Excerpts from a dataset
╭──

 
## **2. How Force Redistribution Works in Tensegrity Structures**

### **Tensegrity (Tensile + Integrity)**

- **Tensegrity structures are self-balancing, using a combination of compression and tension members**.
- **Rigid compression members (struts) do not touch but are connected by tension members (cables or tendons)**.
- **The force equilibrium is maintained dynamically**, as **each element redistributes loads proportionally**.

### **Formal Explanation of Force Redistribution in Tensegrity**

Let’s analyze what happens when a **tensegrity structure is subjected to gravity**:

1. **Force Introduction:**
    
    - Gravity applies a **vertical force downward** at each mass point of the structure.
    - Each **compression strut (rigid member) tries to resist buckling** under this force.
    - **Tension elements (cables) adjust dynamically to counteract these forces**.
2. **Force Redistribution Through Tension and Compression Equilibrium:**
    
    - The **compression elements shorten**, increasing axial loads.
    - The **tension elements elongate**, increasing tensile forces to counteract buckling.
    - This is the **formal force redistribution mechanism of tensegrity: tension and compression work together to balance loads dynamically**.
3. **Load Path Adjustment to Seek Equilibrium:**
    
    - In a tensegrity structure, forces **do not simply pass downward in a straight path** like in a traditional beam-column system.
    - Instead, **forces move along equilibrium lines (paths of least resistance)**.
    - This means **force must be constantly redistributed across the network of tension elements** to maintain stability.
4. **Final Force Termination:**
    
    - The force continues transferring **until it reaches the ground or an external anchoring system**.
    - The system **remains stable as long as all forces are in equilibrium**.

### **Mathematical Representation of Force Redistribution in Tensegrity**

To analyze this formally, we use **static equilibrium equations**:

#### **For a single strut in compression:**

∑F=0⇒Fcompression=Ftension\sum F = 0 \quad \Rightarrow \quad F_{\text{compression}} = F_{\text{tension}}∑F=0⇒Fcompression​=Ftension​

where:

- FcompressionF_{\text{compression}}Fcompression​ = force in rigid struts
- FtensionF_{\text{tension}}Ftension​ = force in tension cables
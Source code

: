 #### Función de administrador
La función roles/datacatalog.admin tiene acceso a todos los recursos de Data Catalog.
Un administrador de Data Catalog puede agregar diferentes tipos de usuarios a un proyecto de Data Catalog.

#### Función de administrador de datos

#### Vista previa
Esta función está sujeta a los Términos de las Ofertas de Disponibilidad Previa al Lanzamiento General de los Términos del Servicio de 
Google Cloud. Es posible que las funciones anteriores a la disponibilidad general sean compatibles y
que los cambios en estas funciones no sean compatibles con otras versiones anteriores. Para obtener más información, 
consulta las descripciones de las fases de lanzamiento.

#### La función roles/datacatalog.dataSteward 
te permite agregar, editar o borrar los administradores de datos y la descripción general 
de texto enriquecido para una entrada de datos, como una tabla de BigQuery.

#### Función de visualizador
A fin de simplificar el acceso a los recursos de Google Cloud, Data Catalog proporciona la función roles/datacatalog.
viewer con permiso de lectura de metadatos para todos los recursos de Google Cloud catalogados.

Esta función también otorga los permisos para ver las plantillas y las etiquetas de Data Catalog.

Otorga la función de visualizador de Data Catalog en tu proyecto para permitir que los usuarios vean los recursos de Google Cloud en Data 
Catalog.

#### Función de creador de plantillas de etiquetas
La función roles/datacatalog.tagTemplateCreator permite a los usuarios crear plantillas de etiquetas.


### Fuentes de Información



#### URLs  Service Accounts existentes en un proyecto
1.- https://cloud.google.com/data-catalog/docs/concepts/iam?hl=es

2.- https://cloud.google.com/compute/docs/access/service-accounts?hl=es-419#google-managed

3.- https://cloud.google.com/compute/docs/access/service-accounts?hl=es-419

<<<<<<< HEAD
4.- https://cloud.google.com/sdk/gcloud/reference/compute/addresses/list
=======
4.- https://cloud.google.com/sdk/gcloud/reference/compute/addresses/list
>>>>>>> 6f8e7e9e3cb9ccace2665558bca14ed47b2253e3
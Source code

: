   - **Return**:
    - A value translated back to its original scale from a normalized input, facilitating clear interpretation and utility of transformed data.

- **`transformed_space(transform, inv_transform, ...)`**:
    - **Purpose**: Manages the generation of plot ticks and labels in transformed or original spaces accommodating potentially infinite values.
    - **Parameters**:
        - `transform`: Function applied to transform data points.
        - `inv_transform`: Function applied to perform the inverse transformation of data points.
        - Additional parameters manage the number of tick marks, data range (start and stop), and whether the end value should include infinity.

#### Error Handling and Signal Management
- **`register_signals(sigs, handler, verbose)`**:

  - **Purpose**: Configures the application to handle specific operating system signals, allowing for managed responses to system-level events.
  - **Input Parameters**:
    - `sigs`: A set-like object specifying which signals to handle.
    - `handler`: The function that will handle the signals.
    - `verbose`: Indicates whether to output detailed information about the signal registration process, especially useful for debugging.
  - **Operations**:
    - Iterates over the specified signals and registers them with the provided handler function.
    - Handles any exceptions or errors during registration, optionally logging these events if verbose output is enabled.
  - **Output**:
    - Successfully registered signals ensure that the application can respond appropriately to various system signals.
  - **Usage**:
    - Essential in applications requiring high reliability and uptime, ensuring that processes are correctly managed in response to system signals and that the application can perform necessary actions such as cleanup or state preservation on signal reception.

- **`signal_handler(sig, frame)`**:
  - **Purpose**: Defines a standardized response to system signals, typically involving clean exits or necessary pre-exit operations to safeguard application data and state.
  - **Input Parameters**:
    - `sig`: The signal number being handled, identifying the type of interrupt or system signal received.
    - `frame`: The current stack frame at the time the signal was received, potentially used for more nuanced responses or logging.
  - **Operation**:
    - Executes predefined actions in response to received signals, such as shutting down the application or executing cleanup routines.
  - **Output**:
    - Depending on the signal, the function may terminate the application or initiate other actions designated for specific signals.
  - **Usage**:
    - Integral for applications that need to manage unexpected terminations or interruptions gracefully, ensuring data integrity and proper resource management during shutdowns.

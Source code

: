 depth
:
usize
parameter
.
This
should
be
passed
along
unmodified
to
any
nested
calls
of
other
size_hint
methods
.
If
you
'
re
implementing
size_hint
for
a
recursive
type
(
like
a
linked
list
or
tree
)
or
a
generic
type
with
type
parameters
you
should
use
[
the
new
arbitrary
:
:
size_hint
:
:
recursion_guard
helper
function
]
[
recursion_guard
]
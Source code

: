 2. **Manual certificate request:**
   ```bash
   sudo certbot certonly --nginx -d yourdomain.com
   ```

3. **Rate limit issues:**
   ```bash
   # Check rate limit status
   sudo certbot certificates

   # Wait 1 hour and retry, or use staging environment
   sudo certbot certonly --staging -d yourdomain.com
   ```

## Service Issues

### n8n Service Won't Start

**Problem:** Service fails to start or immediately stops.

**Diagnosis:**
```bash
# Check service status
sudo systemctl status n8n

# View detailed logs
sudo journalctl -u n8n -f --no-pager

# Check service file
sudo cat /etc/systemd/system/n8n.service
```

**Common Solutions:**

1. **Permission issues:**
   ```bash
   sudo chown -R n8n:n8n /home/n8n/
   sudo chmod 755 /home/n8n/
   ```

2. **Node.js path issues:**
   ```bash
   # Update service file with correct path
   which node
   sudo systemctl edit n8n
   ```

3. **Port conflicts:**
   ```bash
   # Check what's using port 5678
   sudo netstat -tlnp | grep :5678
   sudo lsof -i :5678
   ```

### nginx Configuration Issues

╰──

▶ **WORK INSTRUCTION**
Produce the entries above once more, identical in every detail.

▶ **THE ANSWER**
## **2. How Force Redistribution Works in Tensegrity Structures**

### **Tensegrity (Tensile + Integrity)**

- **Tensegrity structures are self-balancing, using a combination of compression and tension members**.
- **Rigid compression members (struts) do not touch but are connected by tension members (cables or tendons)**.
- **The force equilibrium is maintained dynamically**, as **each element redistributes loads proportionally**.

### **Formal Explanation of Force Redistribution in Tensegrity**

Let’s analyze what happens when a **tensegrity structure is subjected to gravity**:

1. **Force Introduction:**
    
    - Gravity applies a **vertical force downward** at each mass point of the structure.
    - Each **compression strut (rigid member) tries to resist buckling** under this force.
    - **Tension elements (cables) adjust dynamically to counteract these forces**.
2. **Force Redistribution Through Tension and Compression Equilibrium:**
    
    - The **compression elements shorten**, increasing axial loads.
    - The **tension elements elongate**, increasing tensile forces to counteract buckling.
    - This is the **formal force redistribution mechanism of tensegrity: tension and compression work together to balance loads dynamically**.
3. **Load Path Adjustment to Seek Equilibrium:**
    
    - In a tensegrity structure, forces **do not simply pass downward in a straight path** like in a traditional beam-column system.
    - Instead, **forces move along equilibrium lines (paths of least resistance)**.
    - This means **force must be constantly redistributed across the network of tension elements** to maintain stability.
4. **Final Force Termination:**
    
    - The force continues transferring **until it reaches the ground or an external anchoring system**.
    - The system **remains stable as long as all forces are in equilibrium**.

### **Mathematical Representation of Force Redistribution in Tensegrity**

To analyze this formally, we use **static equilibrium equations**:

#### **For a single strut in compression:**

∑F=0⇒Fcompression=Ftension\sum F = 0 \quad \Rightarrow \quad F_{\text{compression}} = F_{\text{tension}}∑F=0⇒Fcompression​=Ftension​

where:

- FcompressionF_{\text{compression}}Fcompression​ = force in rigid struts
- FtensionF_{\text{tension}}Ftension​ = force in tension cables
Source code

: #### Función de administrador
La función roles/datacatalog.admin tiene acceso a todos los recursos de Data Catalog.
Un administrador de Data Catalog puede agregar diferentes tipos de usuarios a un proyecto de Data Catalog.

#### Función de administrador de datos

#### Vista previa
Esta función está sujeta a los Términos de las Ofertas de Disponibilidad Previa al Lanzamiento General de los Términos del Servicio de 
Google Cloud. Es posible que las funciones anteriores a la disponibilidad general sean compatibles y
que los cambios en estas funciones no sean compatibles con otras versiones anteriores. Para obtener más información, 
consulta las descripciones de las fases de lanzamiento.

#### La función roles/datacatalog.dataSteward 
te permite agregar, editar o borrar los administradores de datos y la descripción general 
de texto enriquecido para una entrada de datos, como una tabla de BigQuery.

#### Función de visualizador
A fin de simplificar el acceso a los recursos de Google Cloud, Data Catalog proporciona la función roles/datacatalog.
viewer con permiso de lectura de metadatos para todos los recursos de Google Cloud catalogados.

Esta función también otorga los permisos para ver las plantillas y las etiquetas de Data Catalog.

Otorga la función de visualizador de Data Catalog en tu proyecto para permitir que los usuarios vean los recursos de Google Cloud en Data 
Catalog.

#### Función de creador de plantillas de etiquetas
La función roles/datacatalog.tagTemplateCreator permite a los usuarios crear plantillas de etiquetas.


### Fuentes de Información



#### URLs  Service Accounts existentes en un proyecto
1.- https://cloud.google.com/data-catalog/docs/concepts/iam?hl=es

2.- https://cloud.google.com/compute/docs/access/service-accounts?hl=es-419#google-managed

3.- https://cloud.google.com/compute/docs/access/service-accounts?hl=es-419

<<<<<<< HEAD
4.- https://cloud.google.com/sdk/gcloud/reference/compute/addresses/list
=======
4.- https://cloud.google.com/sdk/gcloud/reference/compute/addresses/list
>>>>>>> 6f8e7e9e3cb9ccace2665558bca14ed47b2253e3
Source code

:   - **Return**:
    - A value translated back to its original scale from a normalized input, facilitating clear interpretation and utility of transformed data.

- **`transformed_space(transform, inv_transform, ...)`**:
    - **Purpose**: Manages the generation of plot ticks and labels in transformed or original spaces accommodating potentially infinite values.
    - **Parameters**:
        - `transform`: Function applied to transform data points.
        - `inv_transform`: Function applied to perform the inverse transformation of data points.
        - Additional parameters manage the number of tick marks, data range (start and stop), and whether the end value should include infinity.

#### Error Handling and Signal Management
- **`register_signals(sigs, handler, verbose)`**:

  - **Purpose**: Configures the application to handle specific operating system signals, allowing for managed responses to system-level events.
  - **Input Parameters**:
    - `sigs`: A set-like object specifying which signals to handle.
    - `handler`: The function that will handle the signals.
    - `verbose`: Indicates whether to output detailed information about the signal registration process, especially useful for debugging.
  - **Operations**:
    - Iterates over the specified signals and registers them with the provided handler function.
    - Handles any exceptions or errors during registration, optionally logging these events if verbose output is enabled.
  - **Output**:
    - Successfully registered signals ensure that the application can respond appropriately to various system signals.
  - **Usage**:
    - Essential in applications requiring high reliability and uptime, ensuring that processes are correctly managed in response to system signals and that the application can perform necessary actions such as cleanup or state preservation on signal reception.

- **`signal_handler(sig, frame)`**:
  - **Purpose**: Defines a standardized response to system signals, typically involving clean exits or necessary pre-exit operations to safeguard application data and state.
  - **Input Parameters**:
    - `sig`: The signal number being handled, identifying the type of interrupt or system signal received.
    - `frame`: The current stack frame at the time the signal was received, potentially used for more nuanced responses or logging.
  - **Operation**:
    - Executes predefined actions in response to received signals, such as shutting down the application or executing cleanup routines.
  - **Output**:
    - Depending on the signal, the function may terminate the application or initiate other actions designated for specific signals.
  - **Usage**:
    - Integral for applications that need to manage unexpected terminations or interruptions gracefully, ensuring data integrity and proper resource management during shutdowns.

Source code

: depth
:
usize
parameter
.
This
should
be
passed
along
unmodified
to
any
nested
calls
of
other
size_hint
methods
.
If
you
'
re
implementing
size_hint
for
a
recursive
type
(
like
a
linked
list
or
tree
)
or
a
generic
type
with
type
parameters
you
should
use
[
the
new
arbitrary
:
:
size_hint
:
:
recursion_guard
helper
function
]
[
recursion_guard
]
Source code

: 2. **Manual certificate request:**
   ```bash
   sudo certbot certonly --nginx -d yourdomain.com
   ```

3. **Rate limit issues:**
   ```bash
   # Check rate limit status
   sudo certbot certificates

   # Wait 1 hour and retry, or use staging environment
   sudo certbot certonly --staging -d yourdomain.com
   ```

## Service Issues

### n8n Service Won't Start

**Problem:** Service fails to start or immediately stops.

**Diagnosis:**
```bash
# Check service status
sudo systemctl status n8n

# View detailed logs
sudo journalctl -u n8n -f --no-pager

# Check service file
sudo cat /etc/systemd/system/n8n.service
```

**Common Solutions:**

1. **Permission issues:**
   ```bash
   sudo chown -R n8n:n8n /home/n8n/
   sudo chmod 755 /home/n8n/
   ```

2. **Node.js path issues:**
   ```bash
   # Update service file with correct path
   which node
   sudo systemctl edit n8n
   ```

3. **Port conflicts:**
   ```bash
   # Check what's using port 5678
   sudo netstat -tlnp | grep :5678
   sudo lsof -i :5678
   ```

### nginx Configuration Issues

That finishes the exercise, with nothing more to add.